Retype precisely the section of the data that starts at the line containing "- Containers" and runs to its final line, ends included.

━━━ Data

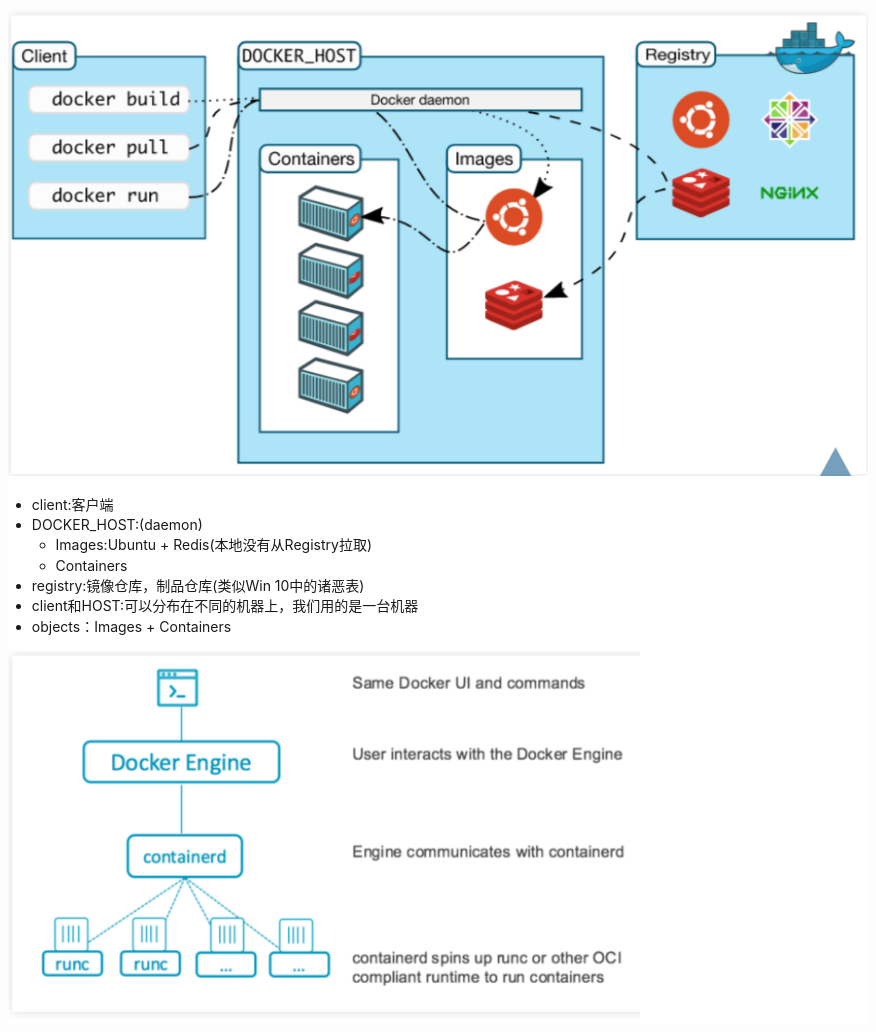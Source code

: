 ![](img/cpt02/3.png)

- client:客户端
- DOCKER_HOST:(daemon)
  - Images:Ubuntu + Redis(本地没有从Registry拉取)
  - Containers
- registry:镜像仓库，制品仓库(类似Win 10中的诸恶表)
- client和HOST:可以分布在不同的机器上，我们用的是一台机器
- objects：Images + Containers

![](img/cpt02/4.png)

━━━━━━

Exercise response.
  - Containers
- registry:镜像仓库，制品仓库(类似Win 10中的诸恶表)
- client和HOST:可以分布在不同的机器上，我们用的是一台机器
- objects：Images + Containers

![](img/cpt02/4.png)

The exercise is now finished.